[Recorded data]
****

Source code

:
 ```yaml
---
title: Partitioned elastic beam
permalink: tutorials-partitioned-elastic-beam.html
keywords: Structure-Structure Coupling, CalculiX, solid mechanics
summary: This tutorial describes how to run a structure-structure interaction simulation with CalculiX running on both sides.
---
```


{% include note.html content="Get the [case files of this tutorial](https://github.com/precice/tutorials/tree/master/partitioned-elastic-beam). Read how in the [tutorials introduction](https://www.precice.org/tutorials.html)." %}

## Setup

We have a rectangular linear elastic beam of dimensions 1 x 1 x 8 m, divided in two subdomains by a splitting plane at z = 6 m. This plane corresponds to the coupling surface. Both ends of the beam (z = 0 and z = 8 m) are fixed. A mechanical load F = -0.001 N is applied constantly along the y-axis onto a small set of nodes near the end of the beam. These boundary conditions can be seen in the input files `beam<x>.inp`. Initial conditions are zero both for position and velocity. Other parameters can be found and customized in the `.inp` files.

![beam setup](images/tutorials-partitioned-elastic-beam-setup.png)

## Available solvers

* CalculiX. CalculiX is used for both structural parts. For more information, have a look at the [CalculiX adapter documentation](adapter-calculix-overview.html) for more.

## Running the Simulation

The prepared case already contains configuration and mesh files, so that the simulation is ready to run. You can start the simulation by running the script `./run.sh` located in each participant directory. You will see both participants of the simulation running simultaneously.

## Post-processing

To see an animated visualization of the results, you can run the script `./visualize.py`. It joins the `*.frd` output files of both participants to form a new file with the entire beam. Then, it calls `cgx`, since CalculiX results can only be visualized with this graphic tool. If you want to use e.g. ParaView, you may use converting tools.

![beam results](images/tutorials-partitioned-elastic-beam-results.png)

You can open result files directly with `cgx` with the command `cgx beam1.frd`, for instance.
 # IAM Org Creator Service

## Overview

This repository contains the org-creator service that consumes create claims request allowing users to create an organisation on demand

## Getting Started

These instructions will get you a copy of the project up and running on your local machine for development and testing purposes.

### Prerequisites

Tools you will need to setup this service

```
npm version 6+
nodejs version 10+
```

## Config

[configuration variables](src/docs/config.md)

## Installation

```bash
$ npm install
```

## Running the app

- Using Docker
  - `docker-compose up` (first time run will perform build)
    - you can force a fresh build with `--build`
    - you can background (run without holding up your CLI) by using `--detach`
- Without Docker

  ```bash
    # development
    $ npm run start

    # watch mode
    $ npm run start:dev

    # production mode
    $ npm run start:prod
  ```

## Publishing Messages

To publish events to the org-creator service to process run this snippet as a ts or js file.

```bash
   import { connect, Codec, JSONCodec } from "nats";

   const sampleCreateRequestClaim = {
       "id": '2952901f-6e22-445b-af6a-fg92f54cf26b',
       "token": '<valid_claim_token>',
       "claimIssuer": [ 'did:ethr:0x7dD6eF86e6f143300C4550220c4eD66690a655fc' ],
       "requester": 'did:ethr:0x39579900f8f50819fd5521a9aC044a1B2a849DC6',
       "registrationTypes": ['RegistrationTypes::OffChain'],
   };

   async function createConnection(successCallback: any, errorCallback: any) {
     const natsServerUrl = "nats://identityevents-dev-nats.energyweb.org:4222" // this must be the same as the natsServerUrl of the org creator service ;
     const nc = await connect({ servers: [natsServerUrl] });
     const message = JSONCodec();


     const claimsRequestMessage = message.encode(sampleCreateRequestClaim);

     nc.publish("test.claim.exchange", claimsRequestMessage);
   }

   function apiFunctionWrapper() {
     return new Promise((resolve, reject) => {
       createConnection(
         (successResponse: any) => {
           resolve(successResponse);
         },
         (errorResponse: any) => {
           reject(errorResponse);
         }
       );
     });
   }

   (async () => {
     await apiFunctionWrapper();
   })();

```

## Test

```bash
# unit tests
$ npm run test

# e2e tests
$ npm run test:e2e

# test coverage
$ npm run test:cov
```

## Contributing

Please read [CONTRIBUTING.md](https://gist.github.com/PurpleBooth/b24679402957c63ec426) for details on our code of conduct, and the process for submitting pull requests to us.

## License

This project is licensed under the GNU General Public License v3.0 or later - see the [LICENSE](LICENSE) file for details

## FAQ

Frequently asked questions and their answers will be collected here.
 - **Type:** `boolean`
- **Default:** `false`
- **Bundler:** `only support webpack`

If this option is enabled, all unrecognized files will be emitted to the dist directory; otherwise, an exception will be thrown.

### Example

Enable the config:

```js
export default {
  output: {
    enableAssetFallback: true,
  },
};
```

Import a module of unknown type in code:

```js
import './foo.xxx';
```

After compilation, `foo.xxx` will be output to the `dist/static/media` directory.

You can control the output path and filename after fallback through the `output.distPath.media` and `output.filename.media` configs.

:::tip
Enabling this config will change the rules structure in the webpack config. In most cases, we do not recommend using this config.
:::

****

The task — Without omitting anything, output the entries exactly.

Answer to the problem —
Source code

:
 ```yaml
---
title: Partitioned elastic beam
permalink: tutorials-partitioned-elastic-beam.html
keywords: Structure-Structure Coupling, CalculiX, solid mechanics
summary: This tutorial describes how to run a structure-structure interaction simulation with CalculiX running on both sides.
---
```


{% include note.html content="Get the [case files of this tutorial](https://github.com/precice/tutorials/tree/master/partitioned-elastic-beam). Read how in the [tutorials introduction](https://www.precice.org/tutorials.html)." %}

## Setup

We have a rectangular linear elastic beam of dimensions 1 x 1 x 8 m, divided in two subdomains by a splitting plane at z = 6 m. This plane corresponds to the coupling surface. Both ends of the beam (z = 0 and z = 8 m) are fixed. A mechanical load F = -0.001 N is applied constantly along the y-axis onto a small set of nodes near the end of the beam. These boundary conditions can be seen in the input files `beam<x>.inp`. Initial conditions are zero both for position and velocity. Other parameters can be found and customized in the `.inp` files.

![beam setup](images/tutorials-partitioned-elastic-beam-setup.png)

## Available solvers

* CalculiX. CalculiX is used for both structural parts. For more information, have a look at the [CalculiX adapter documentation](adapter-calculix-overview.html) for more.

## Running the Simulation

The prepared case already contains configuration and mesh files, so that the simulation is ready to run. You can start the simulation by running the script `./run.sh` located in each participant directory. You will see both participants of the simulation running simultaneously.

## Post-processing

To see an animated visualization of the results, you can run the script `./visualize.py`. It joins the `*.frd` output files of both participants to form a new file with the entire beam. Then, it calls `cgx`, since CalculiX results can only be visualized with this graphic tool. If you want to use e.g. ParaView, you may use converting tools.

![beam results](images/tutorials-partitioned-elastic-beam-results.png)

You can open result files directly with `cgx` with the command `cgx beam1.frd`, for instance.
 # IAM Org Creator Service

## Overview

This repository contains the org-creator service that consumes create claims request allowing users to create an organisation on demand

## Getting Started

These instructions will get you a copy of the project up and running on your local machine for development and testing purposes.

### Prerequisites

Tools you will need to setup this service

```
npm version 6+
nodejs version 10+
```

## Config

[configuration variables](src/docs/config.md)

## Installation

```bash
$ npm install
```

## Running the app

- Using Docker
  - `docker-compose up` (first time run will perform build)
    - you can force a fresh build with `--build`
    - you can background (run without holding up your CLI) by using `--detach`
- Without Docker

  ```bash
    # development
    $ npm run start

    # watch mode
    $ npm run start:dev

    # production mode
    $ npm run start:prod
  ```

## Publishing Messages

To publish events to the org-creator service to process run this snippet as a ts or js file.

```bash
   import { connect, Codec, JSONCodec } from "nats";

   const sampleCreateRequestClaim = {
       "id": '2952901f-6e22-445b-af6a-fg92f54cf26b',
       "token": '<valid_claim_token>',
       "claimIssuer": [ 'did:ethr:0x7dD6eF86e6f143300C4550220c4eD66690a655fc' ],
       "requester": 'did:ethr:0x39579900f8f50819fd5521a9aC044a1B2a849DC6',
       "registrationTypes": ['RegistrationTypes::OffChain'],
   };

   async function createConnection(successCallback: any, errorCallback: any) {
     const natsServerUrl = "nats://identityevents-dev-nats.energyweb.org:4222" // this must be the same as the natsServerUrl of the org creator service ;
     const nc = await connect({ servers: [natsServerUrl] });
     const message = JSONCodec();


     const claimsRequestMessage = message.encode(sampleCreateRequestClaim);

     nc.publish("test.claim.exchange", claimsRequestMessage);
   }

   function apiFunctionWrapper() {
     return new Promise((resolve, reject) => {
       createConnection(
         (successResponse: any) => {
           resolve(successResponse);
         },
         (errorResponse: any) => {
           reject(errorResponse);
         }
       );
     });
   }

   (async () => {
     await apiFunctionWrapper();
   })();

```

## Test

```bash
# unit tests
$ npm run test

# e2e tests
$ npm run test:e2e

# test coverage
$ npm run test:cov
```

## Contributing

Please read [CONTRIBUTING.md](https://gist.github.com/PurpleBooth/b24679402957c63ec426) for details on our code of conduct, and the process for submitting pull requests to us.

## License

This project is licensed under the GNU General Public License v3.0 or later - see the [LICENSE](LICENSE) file for details

## FAQ

Frequently asked questions and their answers will be collected here.
 - **Type:** `boolean`
- **Default:** `false`
- **Bundler:** `only support webpack`

If this option is enabled, all unrecognized files will be emitted to the dist directory; otherwise, an exception will be thrown.

### Example

Enable the config:

```js
export default {
  output: {
    enableAssetFallback: true,
  },
};
```

Import a module of unknown type in code:

```js
import './foo.xxx';
```

After compilation, `foo.xxx` will be output to the `dist/static/media` directory.

You can control the output path and filename after fallback through the `output.distPath.media` and `output.filename.media` configs.

:::tip
Enabling this config will change the rules structure in the webpack config. In most cases, we do not recommend using this config.
:::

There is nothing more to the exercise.